═══ Source records ═══

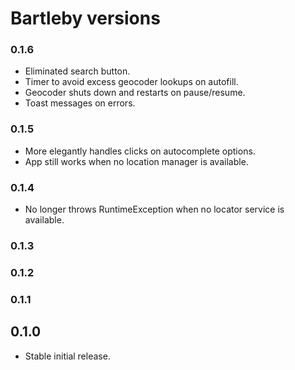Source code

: # Bartleby versions

### 0.1.6

- Eliminated search button.
- Timer to avoid excess geocoder lookups on autofill.
- Geocoder shuts down and restarts on pause/resume.
- Toast messages on errors.

### 0.1.5

- More elegantly handles clicks on autocomplete options.
- App still works when no location manager is available.

### 0.1.4

- No longer throws RuntimeException when no locator service is available.

### 0.1.3

### 0.1.2

### 0.1.1

## 0.1.0

- Stable initial release.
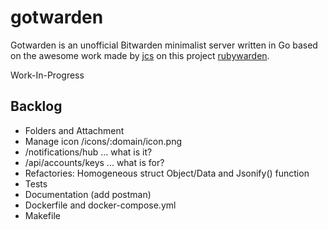 # gotwarden

Gotwarden is an unofficial Bitwarden minimalist server written in Go based on the awesome work made by [jcs](https://github.com/jcs) on this project [rubywarden](https://github.com/jcs/rubywarden).

Work-In-Progress

## Backlog

* Folders and Attachment
* Manage icon /icons/:domain/icon.png
* /notifications/hub ... what is it?
* /api/accounts/keys ... what is for?
* Refactories: Homogeneous struct Object/Data and Jsonify() function
* Tests 
* Documentation (add postman)
* Dockerfile and docker-compose.yml
* Makefile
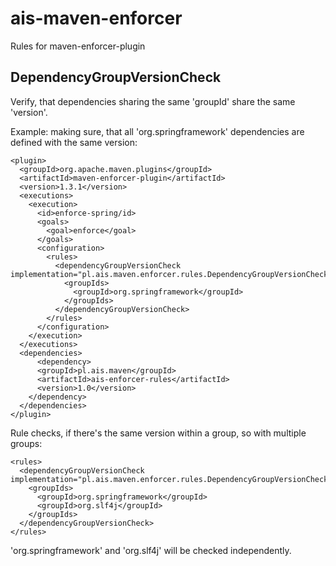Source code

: ais-maven-enforcer
==================

Rules for maven-enforcer-plugin

DependencyGroupVersionCheck
---------------------------

Verify, that dependencies sharing the same 'groupId' share the same 'version'.

Example: making sure, that all 'org.springframework' dependencies are defined with the same version:

    <plugin>
      <groupId>org.apache.maven.plugins</groupId>
      <artifactId>maven-enforcer-plugin</artifactId>
      <version>1.3.1</version>
      <executions>
        <execution>
          <id>enforce-spring/id>
          <goals>
            <goal>enforce</goal>
          </goals>
          <configuration>
            <rules>
              <dependencyGroupVersionCheck implementation="pl.ais.maven.enforcer.rules.DependencyGroupVersionCheck">
                <groupIds>
                  <groupId>org.springframework</groupId>
                </groupIds>
              </dependencyGroupVersionCheck>
            </rules>
          </configuration>
        </execution>
      </executions>
      <dependencies>
          <dependency>
          <groupId>pl.ais.maven</groupId>
          <artifactId>ais-enforcer-rules</artifactId>
          <version>1.0</version>
        </dependency>
      </dependencies>
    </plugin>

Rule checks, if there's the same version within a group, so with multiple groups:

    <rules>
      <dependencyGroupVersionCheck implementation="pl.ais.maven.enforcer.rules.DependencyGroupVersionCheck">
        <groupIds>
          <groupId>org.springframework</groupId>
          <groupId>org.slf4j</groupId>
        </groupIds>
      </dependencyGroupVersionCheck>
    </rules>

'org.springframework' and 'org.slf4j' will be checked independently.

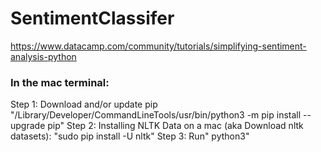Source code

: # SentimentClassifer

https://www.datacamp.com/community/tutorials/simplifying-sentiment-analysis-python

### In the mac terminal:
Step 1: Download and/or update pip "/Library/Developer/CommandLineTools/usr/bin/python3 -m pip install --upgrade pip"
Step 2: Installing NLTK Data on a mac (aka Download nltk datasets): "sudo pip install -U nltk"
Step 3: Run" python3"
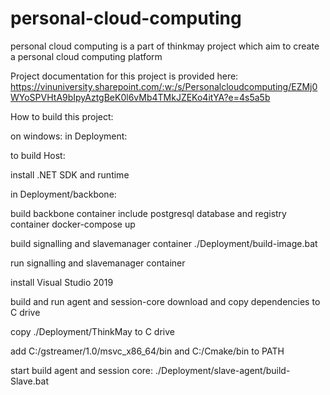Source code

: # personal-cloud-computing
personal cloud computing is a part of thinkmay project which aim to create a personal cloud computing platform

Project documentation for this project is provided here:
https://vinuniversity.sharepoint.com/:w:/s/Personalcloudcomputing/EZMj0WYoSPVHtA9bIpyAztgBeK0l6vMb4TMkJZEKo4itYA?e=4s5a5b




How to build this project:


on windows: 
in Deployment:

to build Host:


install .NET SDK and runtime

in Deployment/backbone:

build backbone container include postgresql database and registry container
docker-compose up

build signalling and slavemanager container
./Deployment/build-image.bat


run signalling and slavemanager container

install Visual Studio 2019

build and run agent and session-core
download and copy dependencies to C drive

copy ./Deployment/ThinkMay to C drive

add C:/gstreamer/1.0/msvc_x86_64/bin and C:/Cmake/bin to PATH

start build agent and session core:
./Deployment/slave-agent/build-Slave.bat




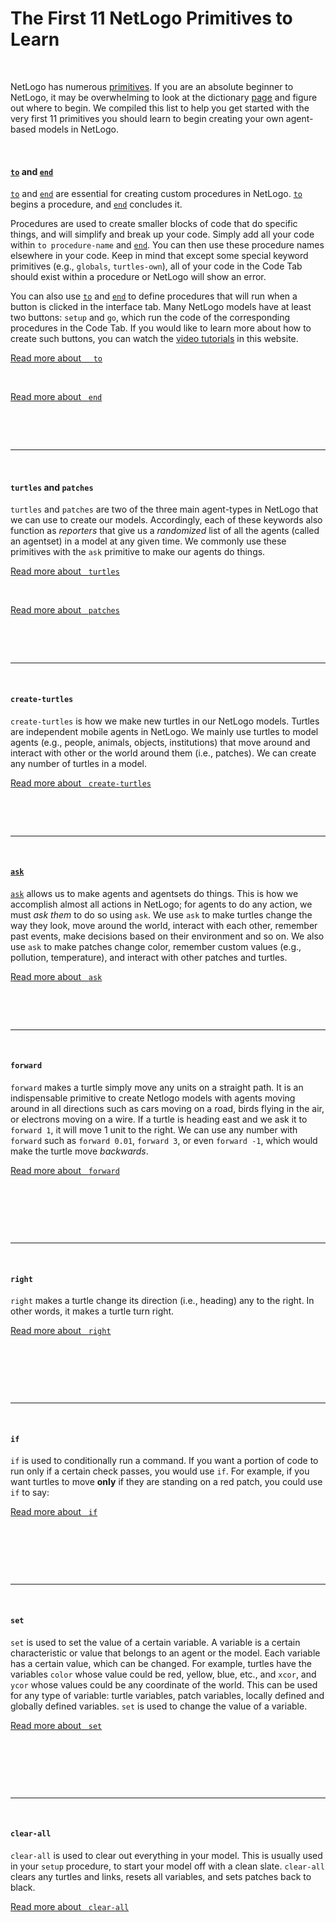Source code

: # The First 11 NetLogo Primitives to Learn

&nbsp;

NetLogo has numerous [primitives](../article/what-is-a-primitive.html). If you are an absolute beginner to NetLogo, it may be overwhelming to look at the dictionary [page](../dictionary.html) and figure out where to begin. We compiled this list to help you get started with the very first 11 primitives you should learn to begin creating your own agent-based models in NetLogo.

&nbsp;

#### [`to`](/primitive/to.html) and [`end`](/primitive/)
[`to`](../primitive/to.html) and [`end`](../primitive/) are essential for creating custom procedures in NetLogo. [`to`](../primitive/to.html) begins a procedure, and [`end`](../primitive/) concludes it. 

Procedures are used to create  smaller blocks of code that do specific things, and will simplify and break up your code. Simply add all your code within `to procedure-name` and [`end`](../primitive/). You can then use these procedure names elsewhere in your code. Keep in mind that except some special keyword primitives (e.g., `globals`, `turtles-own`), all of your code in the Code Tab should exist within a procedure or NetLogo will show an error.

You can also use [`to`](../primitive/to.html) and [`end`](../primitive/) to define procedures that will run when a button is clicked in the interface tab. Many NetLogo models have at least two buttons: `setup` and `go`, which run the code of the corresponding procedures in the Code Tab. If you would like to learn more about how to create such buttons, you can watch the [video tutorials](../videos.html) in this website.

<a href="../primitive/to.html" class="btn btn-primary float-right"><i class="fas fa-chevron-right"></i> Read more about &nbsp;&nbsp;&nbsp; `to`</a>

&nbsp;

<a href="../primitive/end.html" class="btn btn-primary float-right"><i class="fas fa-chevron-right"></i> Read more about &nbsp; `end`</a>

&nbsp;

&nbsp;

---

&nbsp;

#### `turtles` and `patches`

`turtles` and `patches` are two of the three main agent-types in NetLogo that we can use to create our models.  Accordingly, each of these keywords also function as *reporters* that give us a *randomized* list of all the agents (called an agentset) in a model at any given time. We commonly use these primitives with the `ask` primitive to make our agents do things. 

<a href="../primitive/turtles.html" class="btn btn-primary float-right"><i class="fas fa-chevron-right"></i> Read more about &nbsp; `turtles`</a>

&nbsp;

<a href="../primitive/patches.html" class="btn btn-primary float-right"><i class="fas fa-chevron-right"></i> Read more about &nbsp; `patches`</a>

&nbsp;

&nbsp;

---

&nbsp;

#### `create-turtles`

`create-turtles` is how we make new turtles in our NetLogo models. Turtles are independent mobile agents in NetLogo. We mainly use turtles to model agents (e.g., people, animals, objects, institutions) that move around and interact with other or the world around them (i.e., patches). We can create any number of turtles in a model. 

<a href="../primitive/create-turtles.html" class="btn btn-primary float-right"><i class="fas fa-chevron-right"></i> Read more about &nbsp; `create-turtles`</a>

&nbsp;

&nbsp;

---

&nbsp;


#### [`ask`](/primitive/ask.html)

[`ask`](../primitive/ask.html) allows us to make agents and agentsets do things. This is how we accomplish almost all actions in NetLogo; for agents to do any action, we must *ask them* to do so using `ask`.  We use `ask` to make turtles change the way they look, move around the world, interact with each other, remember past events, make decisions based on their environment and so on. We also use `ask` to make patches change color, remember custom values (e.g., pollution, temperature), and interact with other patches and turtles.

<a href="../primitive/all.html" class="btn btn-primary float-right"><i class="fas fa-chevron-right"></i> Read more about &nbsp; `ask`</a>

&nbsp;

&nbsp;

---

&nbsp;

#### `forward`

`forward` makes a turtle simply move any units on a straight path. It is an indispensable primitive to create Netlogo models with agents moving around in all directions such as cars moving on a road, birds flying in the air, or electrons moving on a wire. If a turtle is heading east and we ask it to `forward 1`, it will move 1 unit to the right. We can use any number with `forward` such as `forward 0.01`, `forward 3`, or even `forward -1`, which would make the turtle move *backwards*.

<a href="../primitive/forward.html" class="btn btn-primary float-right"><i class="fas fa-chevron-right"></i> Read more about &nbsp; `forward`</a>

&nbsp;

&nbsp;

&nbsp;

---

&nbsp;

#### `right`

`right` makes a turtle change its direction (i.e., heading) any to the right. In other words, it makes a turtle turn right.

<a href="../primitive/right.html" class="btn btn-primary float-right"><i class="fas fa-chevron-right"></i> Read more about &nbsp; `right`</a>

&nbsp;

&nbsp;

&nbsp;

---

&nbsp;

#### `if`

`if` is used to conditionally run a command. If you want a portion of code to run only if a certain check passes, you would use `if`. For example, if you want turtles to move **only** if they are standing on a red patch, you could use `if` to say:

<a href="../primitive/if.html" class="btn btn-primary float-right"><i class="fas fa-chevron-right"></i> Read more about &nbsp; `if`</a>

&nbsp;

&nbsp;

&nbsp;

---

&nbsp;

#### `set`

`set` is used to set the value of a certain variable. A variable is a certain characteristic or value that belongs to an agent or the model. Each variable has a certain value, which can be changed. For example, turtles have the variables `color` whose value could be red, yellow, blue, etc., and  `xcor`, and `ycor` whose values could be any coordinate of the world.  This can be used for any type of variable: turtle variables, patch variables, locally defined and globally defined variables. `set` is used to change the value of a variable.

<a href="../primitive/set.html" class="btn btn-primary float-right"><i class="fas fa-chevron-right"></i> Read more about &nbsp; `set`</a>

&nbsp;

&nbsp;

&nbsp;

---

&nbsp;


#### 

#### `clear-all`

`clear-all` is used to clear out everything in your model. This is usually used in your `setup` procedure, to start your model off with a clean slate. `clear-all` clears any turtles and links, resets all variables, and sets patches back to black.

<a href="../primitive/clear-all.html" class="btn btn-primary float-right"><i class="fas fa-chevron-right"></i> Read more about &nbsp; `clear-all`</a>

&nbsp;

&nbsp;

═══

Problem details:
From the top of the listing above, repeat each line exactly until you reach the line containing "# gotwarden", and repeat that one too. Leave the pictures out.

Solution for this exercise:
Source code

: # Bartleby versions

### 0.1.6

- Eliminated search button.
- Timer to avoid excess geocoder lookups on autofill.
- Geocoder shuts down and restarts on pause/resume.
- Toast messages on errors.

### 0.1.5

- More elegantly handles clicks on autocomplete options.
- App still works when no location manager is available.

### 0.1.4

- No longer throws RuntimeException when no locator service is available.

### 0.1.3

### 0.1.2

### 0.1.1

## 0.1.0

- Stable initial release.
 # gotwarden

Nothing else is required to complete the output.